Castonzo would have gained valuable experience as a rookie if he were schooled in details when pressure was less during the spring.

"Just learning all the plays, walking through them and being able to make mistakes in the off-season would have been helpful last year," said Castonzo.  "By training camp, I could have had everything down mentally and could have focused on the physical part of the game.  I could have gone full speed and not have to worry about anything else. 

"This time of the year is the best learning time.  If you take the time off, someone else is getting the work in.  You can't take that time because you want to be the guy who works harder than anyone else." 

Rucker feels the growth because of spring work is a comfort.

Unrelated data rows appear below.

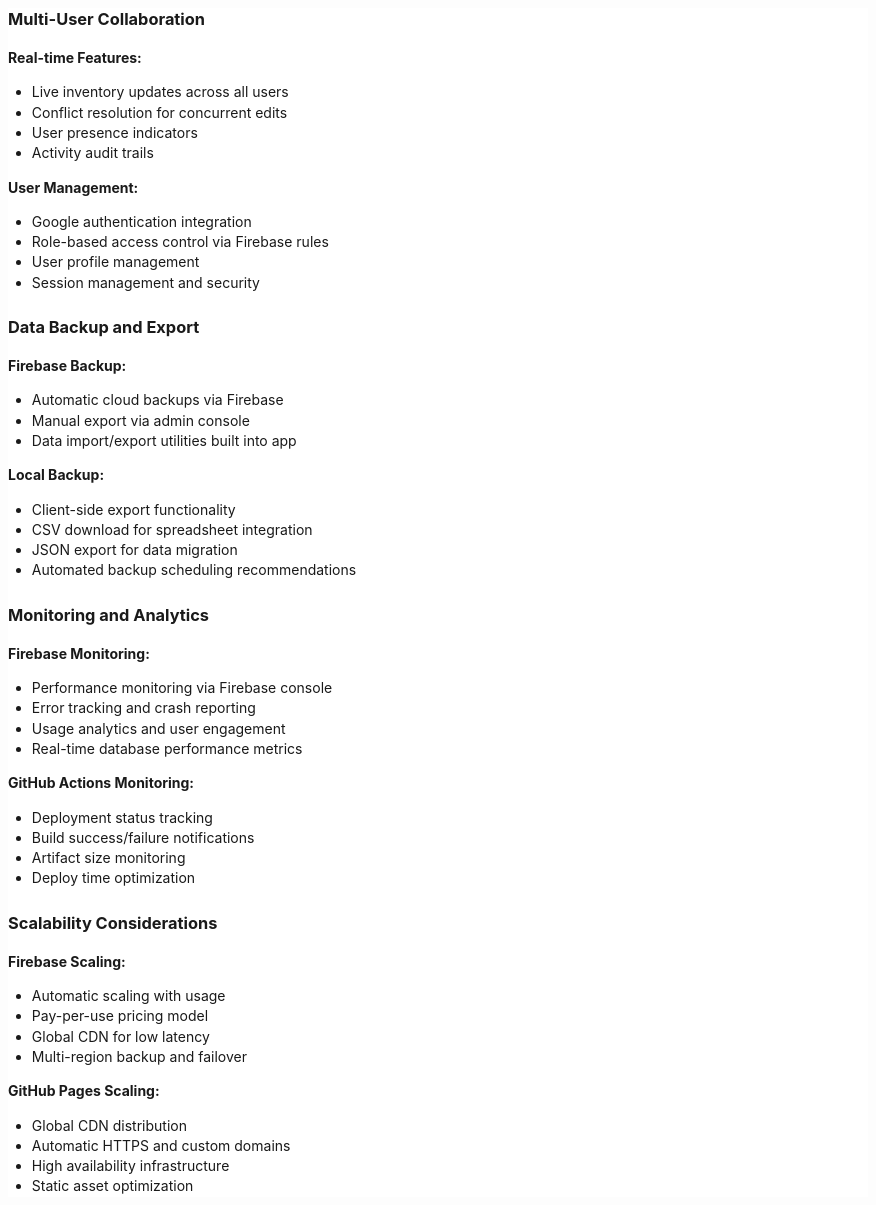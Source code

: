 ### Multi-User Collaboration
**Real-time Features:**
- Live inventory updates across all users
- Conflict resolution for concurrent edits
- User presence indicators
- Activity audit trails

**User Management:**
- Google authentication integration
- Role-based access control via Firebase rules
- User profile management
- Session management and security

### Data Backup and Export
**Firebase Backup:**
- Automatic cloud backups via Firebase
- Manual export via admin console
- Data import/export utilities built into app

**Local Backup:**
- Client-side export functionality
- CSV download for spreadsheet integration
- JSON export for data migration
- Automated backup scheduling recommendations

### Monitoring and Analytics
**Firebase Monitoring:**
- Performance monitoring via Firebase console
- Error tracking and crash reporting
- Usage analytics and user engagement
- Real-time database performance metrics

**GitHub Actions Monitoring:**
- Deployment status tracking
- Build success/failure notifications
- Artifact size monitoring
- Deploy time optimization

### Scalability Considerations
**Firebase Scaling:**
- Automatic scaling with usage
- Pay-per-use pricing model
- Global CDN for low latency
- Multi-region backup and failover

**GitHub Pages Scaling:**
- Global CDN distribution
- Automatic HTTPS and custom domains
- High availability infrastructure
- Static asset optimization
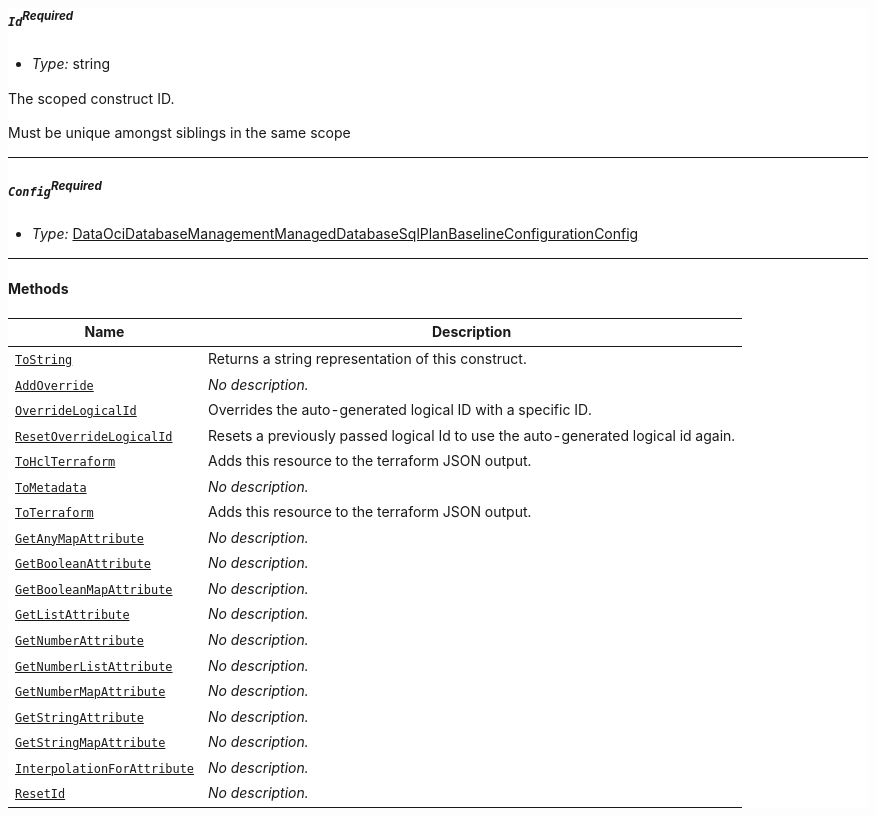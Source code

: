 ##### `Id`<sup>Required</sup> <a name="Id" id="rhizo-co-terraform-provider-oci.dataOciDatabaseManagementManagedDatabaseSqlPlanBaselineConfiguration.DataOciDatabaseManagementManagedDatabaseSqlPlanBaselineConfiguration.Initializer.parameter.id"></a>

- *Type:* string

The scoped construct ID.

Must be unique amongst siblings in the same scope

---

##### `Config`<sup>Required</sup> <a name="Config" id="rhizo-co-terraform-provider-oci.dataOciDatabaseManagementManagedDatabaseSqlPlanBaselineConfiguration.DataOciDatabaseManagementManagedDatabaseSqlPlanBaselineConfiguration.Initializer.parameter.config"></a>

- *Type:* <a href="#rhizo-co-terraform-provider-oci.dataOciDatabaseManagementManagedDatabaseSqlPlanBaselineConfiguration.DataOciDatabaseManagementManagedDatabaseSqlPlanBaselineConfigurationConfig">DataOciDatabaseManagementManagedDatabaseSqlPlanBaselineConfigurationConfig</a>

---

#### Methods <a name="Methods" id="Methods"></a>

| **Name** | **Description** |
| --- | --- |
| <code><a href="#rhizo-co-terraform-provider-oci.dataOciDatabaseManagementManagedDatabaseSqlPlanBaselineConfiguration.DataOciDatabaseManagementManagedDatabaseSqlPlanBaselineConfiguration.toString">ToString</a></code> | Returns a string representation of this construct. |
| <code><a href="#rhizo-co-terraform-provider-oci.dataOciDatabaseManagementManagedDatabaseSqlPlanBaselineConfiguration.DataOciDatabaseManagementManagedDatabaseSqlPlanBaselineConfiguration.addOverride">AddOverride</a></code> | *No description.* |
| <code><a href="#rhizo-co-terraform-provider-oci.dataOciDatabaseManagementManagedDatabaseSqlPlanBaselineConfiguration.DataOciDatabaseManagementManagedDatabaseSqlPlanBaselineConfiguration.overrideLogicalId">OverrideLogicalId</a></code> | Overrides the auto-generated logical ID with a specific ID. |
| <code><a href="#rhizo-co-terraform-provider-oci.dataOciDatabaseManagementManagedDatabaseSqlPlanBaselineConfiguration.DataOciDatabaseManagementManagedDatabaseSqlPlanBaselineConfiguration.resetOverrideLogicalId">ResetOverrideLogicalId</a></code> | Resets a previously passed logical Id to use the auto-generated logical id again. |
| <code><a href="#rhizo-co-terraform-provider-oci.dataOciDatabaseManagementManagedDatabaseSqlPlanBaselineConfiguration.DataOciDatabaseManagementManagedDatabaseSqlPlanBaselineConfiguration.toHclTerraform">ToHclTerraform</a></code> | Adds this resource to the terraform JSON output. |
| <code><a href="#rhizo-co-terraform-provider-oci.dataOciDatabaseManagementManagedDatabaseSqlPlanBaselineConfiguration.DataOciDatabaseManagementManagedDatabaseSqlPlanBaselineConfiguration.toMetadata">ToMetadata</a></code> | *No description.* |
| <code><a href="#rhizo-co-terraform-provider-oci.dataOciDatabaseManagementManagedDatabaseSqlPlanBaselineConfiguration.DataOciDatabaseManagementManagedDatabaseSqlPlanBaselineConfiguration.toTerraform">ToTerraform</a></code> | Adds this resource to the terraform JSON output. |
| <code><a href="#rhizo-co-terraform-provider-oci.dataOciDatabaseManagementManagedDatabaseSqlPlanBaselineConfiguration.DataOciDatabaseManagementManagedDatabaseSqlPlanBaselineConfiguration.getAnyMapAttribute">GetAnyMapAttribute</a></code> | *No description.* |
| <code><a href="#rhizo-co-terraform-provider-oci.dataOciDatabaseManagementManagedDatabaseSqlPlanBaselineConfiguration.DataOciDatabaseManagementManagedDatabaseSqlPlanBaselineConfiguration.getBooleanAttribute">GetBooleanAttribute</a></code> | *No description.* |
| <code><a href="#rhizo-co-terraform-provider-oci.dataOciDatabaseManagementManagedDatabaseSqlPlanBaselineConfiguration.DataOciDatabaseManagementManagedDatabaseSqlPlanBaselineConfiguration.getBooleanMapAttribute">GetBooleanMapAttribute</a></code> | *No description.* |
| <code><a href="#rhizo-co-terraform-provider-oci.dataOciDatabaseManagementManagedDatabaseSqlPlanBaselineConfiguration.DataOciDatabaseManagementManagedDatabaseSqlPlanBaselineConfiguration.getListAttribute">GetListAttribute</a></code> | *No description.* |
| <code><a href="#rhizo-co-terraform-provider-oci.dataOciDatabaseManagementManagedDatabaseSqlPlanBaselineConfiguration.DataOciDatabaseManagementManagedDatabaseSqlPlanBaselineConfiguration.getNumberAttribute">GetNumberAttribute</a></code> | *No description.* |
| <code><a href="#rhizo-co-terraform-provider-oci.dataOciDatabaseManagementManagedDatabaseSqlPlanBaselineConfiguration.DataOciDatabaseManagementManagedDatabaseSqlPlanBaselineConfiguration.getNumberListAttribute">GetNumberListAttribute</a></code> | *No description.* |
| <code><a href="#rhizo-co-terraform-provider-oci.dataOciDatabaseManagementManagedDatabaseSqlPlanBaselineConfiguration.DataOciDatabaseManagementManagedDatabaseSqlPlanBaselineConfiguration.getNumberMapAttribute">GetNumberMapAttribute</a></code> | *No description.* |
| <code><a href="#rhizo-co-terraform-provider-oci.dataOciDatabaseManagementManagedDatabaseSqlPlanBaselineConfiguration.DataOciDatabaseManagementManagedDatabaseSqlPlanBaselineConfiguration.getStringAttribute">GetStringAttribute</a></code> | *No description.* |
| <code><a href="#rhizo-co-terraform-provider-oci.dataOciDatabaseManagementManagedDatabaseSqlPlanBaselineConfiguration.DataOciDatabaseManagementManagedDatabaseSqlPlanBaselineConfiguration.getStringMapAttribute">GetStringMapAttribute</a></code> | *No description.* |
| <code><a href="#rhizo-co-terraform-provider-oci.dataOciDatabaseManagementManagedDatabaseSqlPlanBaselineConfiguration.DataOciDatabaseManagementManagedDatabaseSqlPlanBaselineConfiguration.interpolationForAttribute">InterpolationForAttribute</a></code> | *No description.* |
| <code><a href="#rhizo-co-terraform-provider-oci.dataOciDatabaseManagementManagedDatabaseSqlPlanBaselineConfiguration.DataOciDatabaseManagementManagedDatabaseSqlPlanBaselineConfiguration.resetId">ResetId</a></code> | *No description.* |
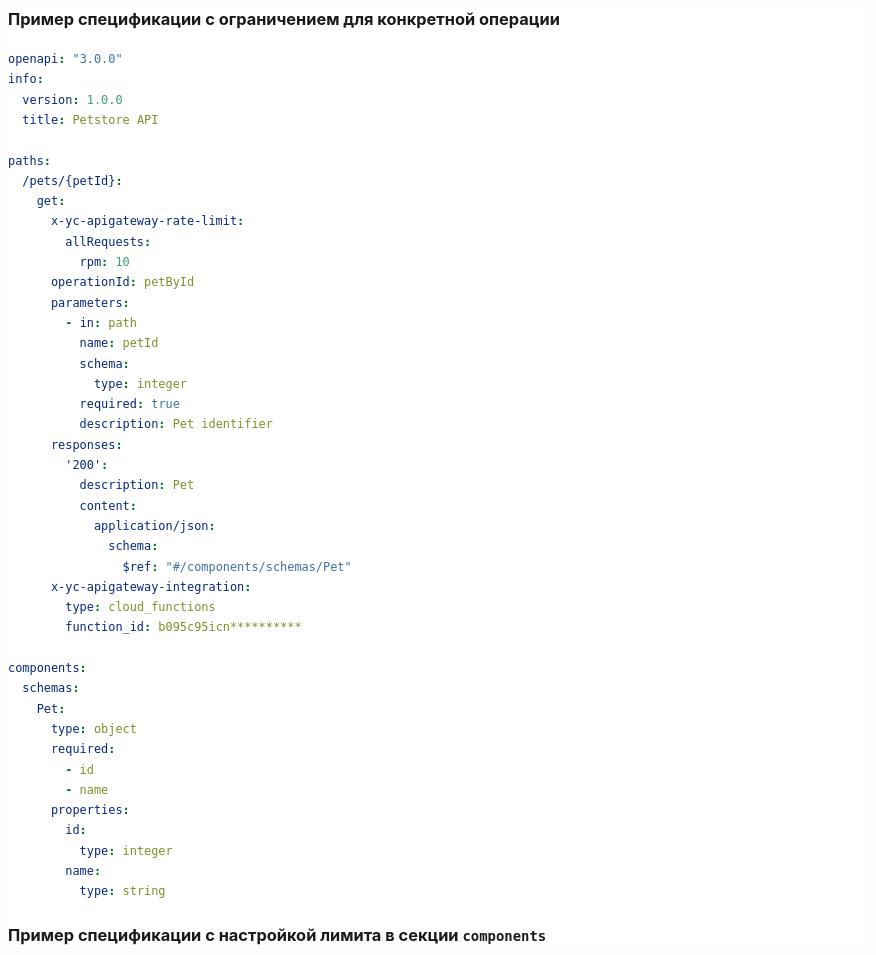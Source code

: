 ### Пример спецификации с ограничением для конкретной операции

```yaml
openapi: "3.0.0"
info:
  version: 1.0.0
  title: Petstore API

paths:
  /pets/{petId}:
    get:
      x-yc-apigateway-rate-limit:
        allRequests:
          rpm: 10
      operationId: petById
      parameters:
        - in: path
          name: petId
          schema:
            type: integer
          required: true
          description: Pet identifier
      responses:
        '200':
          description: Pet
          content:
            application/json:
              schema:
                $ref: "#/components/schemas/Pet"
      x-yc-apigateway-integration:
        type: cloud_functions
        function_id: b095c95icn**********

components:
  schemas:
    Pet:
      type: object
      required:
        - id
        - name
      properties:
        id:
          type: integer
        name:
          type: string
```

### Пример спецификации с настройкой лимита в секции `components`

"You can say the work this year is helping our confidence," said Rucker.  "This year, the confidence will be a lot higher because of the off-season time we have had to work and learn.  You know what your role is.  Last year, you didn't have that opportunity because of the lockout.  It's a big difference.  This time of year is the easiest time to learn because there is no pressure.  You go out and learn while you work.  You can be a little more comfortable."